Computer science/security professor J. Alex Halderman chimed in as well, to highlight how important it is for security experts to learn how attackers think and function:
I've taught college-level computer security at @UMich for 10 years, and the most important thing we teach our students is how attackers operate. YouTube's new policy will do nothing to stop bad guys, but it will definitely make it harder for the public to learn about security. https://t.co/1wvB63c5aB
— J. Alex Halderman (@jhalderm) July 3, 2019
Of course, some noted that while this change to YouTube’s description of “dangerous content” appeared to date back to April, there were complaints about YouTube targeting “hacking” videos last year as well.

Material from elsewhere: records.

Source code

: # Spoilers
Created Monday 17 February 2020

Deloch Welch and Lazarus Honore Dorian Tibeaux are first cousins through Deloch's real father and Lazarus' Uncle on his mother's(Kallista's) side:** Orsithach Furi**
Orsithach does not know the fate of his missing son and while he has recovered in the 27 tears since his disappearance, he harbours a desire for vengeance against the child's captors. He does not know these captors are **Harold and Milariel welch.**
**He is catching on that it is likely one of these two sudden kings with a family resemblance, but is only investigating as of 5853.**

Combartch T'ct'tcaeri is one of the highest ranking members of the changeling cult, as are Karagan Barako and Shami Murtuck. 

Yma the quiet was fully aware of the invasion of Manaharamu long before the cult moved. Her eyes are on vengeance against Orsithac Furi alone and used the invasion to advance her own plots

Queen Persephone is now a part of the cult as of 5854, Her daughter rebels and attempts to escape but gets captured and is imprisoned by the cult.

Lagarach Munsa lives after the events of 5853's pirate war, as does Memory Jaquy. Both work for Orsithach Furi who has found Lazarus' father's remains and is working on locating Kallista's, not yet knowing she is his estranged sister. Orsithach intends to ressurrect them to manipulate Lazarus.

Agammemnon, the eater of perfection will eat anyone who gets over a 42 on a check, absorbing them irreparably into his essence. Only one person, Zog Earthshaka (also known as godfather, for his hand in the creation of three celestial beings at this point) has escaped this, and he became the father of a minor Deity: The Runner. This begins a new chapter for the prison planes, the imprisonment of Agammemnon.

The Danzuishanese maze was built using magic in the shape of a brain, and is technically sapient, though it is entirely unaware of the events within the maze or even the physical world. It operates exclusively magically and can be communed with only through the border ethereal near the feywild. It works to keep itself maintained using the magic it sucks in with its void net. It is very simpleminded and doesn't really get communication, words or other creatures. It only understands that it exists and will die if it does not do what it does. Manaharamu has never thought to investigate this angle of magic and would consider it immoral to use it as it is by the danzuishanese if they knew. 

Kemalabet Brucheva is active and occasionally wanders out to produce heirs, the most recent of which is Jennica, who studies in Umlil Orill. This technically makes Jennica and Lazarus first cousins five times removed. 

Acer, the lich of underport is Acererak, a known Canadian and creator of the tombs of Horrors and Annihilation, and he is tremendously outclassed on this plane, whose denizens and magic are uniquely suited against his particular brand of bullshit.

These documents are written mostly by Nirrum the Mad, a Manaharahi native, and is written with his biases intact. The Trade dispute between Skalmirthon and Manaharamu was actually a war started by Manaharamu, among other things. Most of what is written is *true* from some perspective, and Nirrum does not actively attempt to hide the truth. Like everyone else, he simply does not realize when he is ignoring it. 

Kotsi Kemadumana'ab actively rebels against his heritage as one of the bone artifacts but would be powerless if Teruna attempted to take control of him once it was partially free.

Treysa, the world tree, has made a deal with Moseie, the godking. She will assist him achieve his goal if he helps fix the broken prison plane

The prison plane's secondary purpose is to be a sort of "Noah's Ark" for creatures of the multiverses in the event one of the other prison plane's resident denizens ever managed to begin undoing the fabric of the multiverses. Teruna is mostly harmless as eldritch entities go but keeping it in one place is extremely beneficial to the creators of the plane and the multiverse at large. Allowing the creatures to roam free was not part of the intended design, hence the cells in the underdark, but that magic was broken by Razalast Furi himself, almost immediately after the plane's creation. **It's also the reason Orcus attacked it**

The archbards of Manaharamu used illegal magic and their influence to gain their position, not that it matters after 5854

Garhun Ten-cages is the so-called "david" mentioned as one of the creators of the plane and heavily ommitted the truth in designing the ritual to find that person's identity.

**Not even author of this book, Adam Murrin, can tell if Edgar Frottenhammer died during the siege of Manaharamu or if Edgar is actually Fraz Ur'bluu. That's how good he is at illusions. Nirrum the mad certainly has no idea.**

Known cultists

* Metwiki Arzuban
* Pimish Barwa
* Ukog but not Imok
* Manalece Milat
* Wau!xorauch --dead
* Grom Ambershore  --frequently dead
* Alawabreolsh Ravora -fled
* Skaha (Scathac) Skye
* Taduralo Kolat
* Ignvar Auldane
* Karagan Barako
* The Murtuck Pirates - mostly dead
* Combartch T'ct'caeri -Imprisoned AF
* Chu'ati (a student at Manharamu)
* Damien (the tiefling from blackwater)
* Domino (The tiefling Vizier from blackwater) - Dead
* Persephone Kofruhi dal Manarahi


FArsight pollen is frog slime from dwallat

Eventually, YouTube responded to all of this and noted a few things: First, and most importantly, the removal of Kozie’s videos was a mistake and the videos have been restored. Second, that this wasn’t a “new” policy, but rather just the company adding some “examples” to existing policy.
This raises a few different points. While some will say that since this was just another moderation mistake and therefore it’s a non-story, it actually is still an important point in highlighting the impossibility of content moderation at scale. You can certainly understand why someone might decide that videos that explain how to “bypass secure computer systems or steal user credentials and personal data” would be bad and potentially dangerous — and you can understand the thinking that says “ban it.” And, on top of that, you can see how a less sophisticated reviewer might not be able to carefully distinguish the difference between “bypassing secure computer systems” and some sort of fun hacking project like “launching fireworks over WiFi.”
But it also demonstrates that there are different needs for different users — and having a single, centralized organization making all the decisions about what’s “good” and what’s “bad,” is inherently a problem. Going back to Hutchins’ and Halderman’s points above, even if the Kinzie video was taken down by mistake, and even if the policy is really supposed to be focused on nefarious hacking techniques, there is still value for security researchers and security professionals to be able to keep on top of what more nefarious hackers are up to.
This is not all that different than the debate over “terrorist content” online — where many are demanding that it be taken down immediately. And, conceptually, you can understand why. But when we look at the actual impact of that decision, we find that removing such content appears to make it harder to stop actual terrorist activity, because it’s now harder to track and to stop.
There is no easy solution here. Some people seem to think that there must be some magic wand that can be waved that says, “leave up the bad content for good people with good intentions to use to stop that bad behavior, but block it from the bad people who want to do bad things.” But… that’s not really possible. Yet, if we’re increasingly demanding that these centralized platforms rid the world of “bad” content, at the very least we owe it to ourselves to look to see if that set of decisions has some negative consequences — perhaps even worse than just letting that content stay up.